After six years of litigation, former Neurology professor Tracy McIntosh's sentence for sexual assault is still up in the air.
The Philadelphia District Attorney's office and McIntosh's attorney both filed briefs earlier this month regarding McIntosh's appeal of his three-and-a-half to seven-year prison sentence for sexually assaulting his college roommate's niece in 2002.
McIntosh's court-ordered resentencing in February followed a lenient house-arrest sentence imposed in 2005.
He is now appealing the more-recent sentence, saying his plea of no contest was based on an understanding that he would not receive prison time in exchange for the plea.
McIntosh's lawyers wrote in the brief that the oral deal between the defense and prosecutors was binding and that Judge Rayford Means, the judge who imposed the house-arrest sentence, honored this agreement.
"This matter became ripe for litigating" when the court ordered Means to resentence, the brief said.
The district attorney's brief, however, said McIntosh's new sentence should be affirmed.
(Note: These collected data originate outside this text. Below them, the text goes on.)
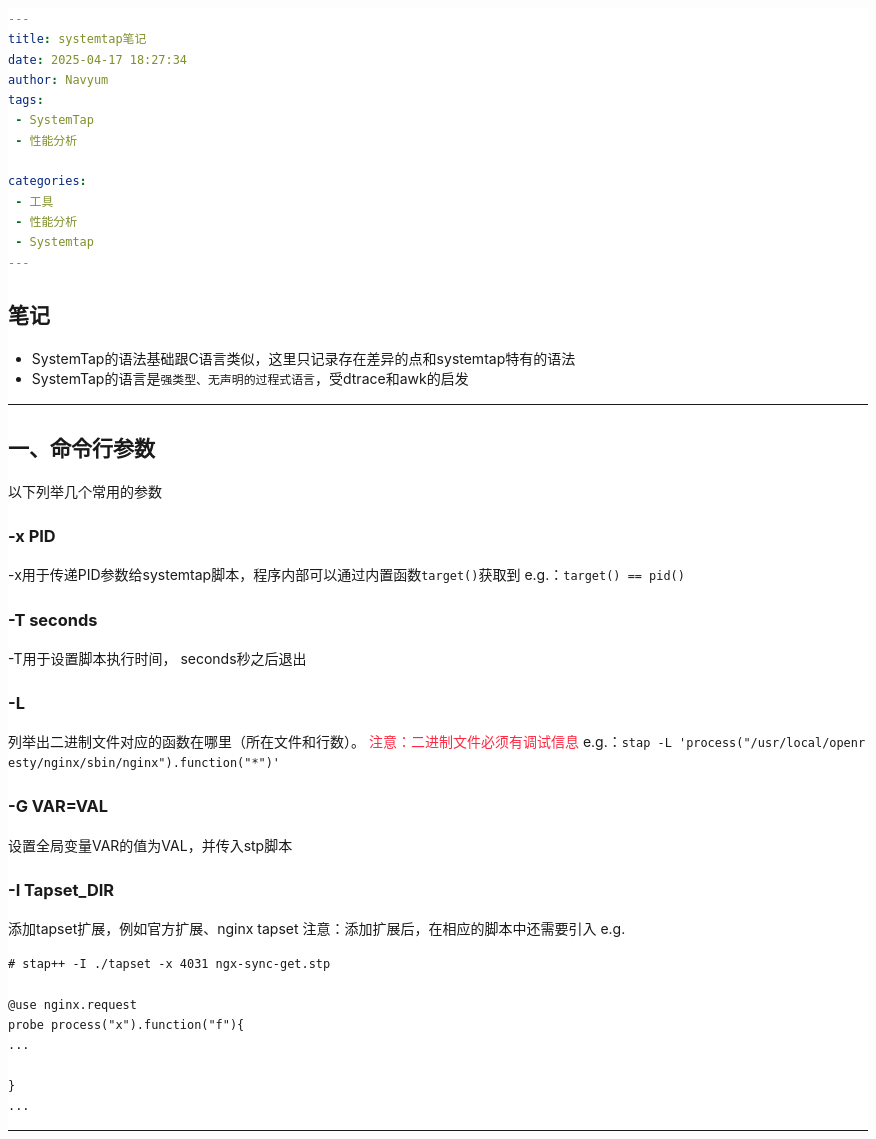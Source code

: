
 ```yaml
---
title: systemtap笔记
date: 2025-04-17 18:27:34
author: Navyum
tags: 
 - SystemTap
 - 性能分析

categories: 
 - 工具
 - 性能分析
 - Systemtap
---
```


## 笔记
* SystemTap的语法基础跟C语言类似，这里只记录存在差异的点和systemtap特有的语法
* SystemTap的语言是`强类型、无声明的过程式语言`，受dtrace和awk的启发

---

## 一、命令行参数
以下列举几个常用的参数

### -x PID
-x用于传递PID参数给systemtap脚本，程序内部可以通过内置函数`target()`获取到
e.g.：`target() == pid()`

### -T seconds
-T用于设置脚本执行时间， seconds秒之后退出

### -L
列举出二进制文件对应的函数在哪里（所在文件和行数）。
<span style="color: rgb(255, 41, 65);">注意：二进制文件必须有调试信息</span>
e.g.：`stap -L 'process("/usr/local/openresty/nginx/sbin/nginx").function("*")'`

### -G VAR=VAL
设置全局变量VAR的值为VAL，并传入stp脚本

### -I Tapset_DIR
添加tapset扩展，例如官方扩展、nginx tapset
注意：添加扩展后，在相应的脚本中还需要引入
e.g.
```stp
# stap++ -I ./tapset -x 4031 ngx-sync-get.stp

@use nginx.request
probe process("x").function("f"){
...

}
...

```

---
When McIntosh entered his plea in 2004, he did not dispute that the plea was open even when the prosecution appealed the sentence that allowed him to avoid incarceration, according to the prosecutors' brief.
The district attorney's office has said the plea did not include an agreement about sentencing.
"The defendant's claim is frivolous," the prosecution wrote.
McIntosh waived his claim to an undisclosed sentencing agreement when he repeatedly failed to bring it up over two years for litigation, prosecutors say.
Assistant District Attorney Richard DeSipio and Joel Trigiani, McIntosh's lawyer, did not return phone calls for comment.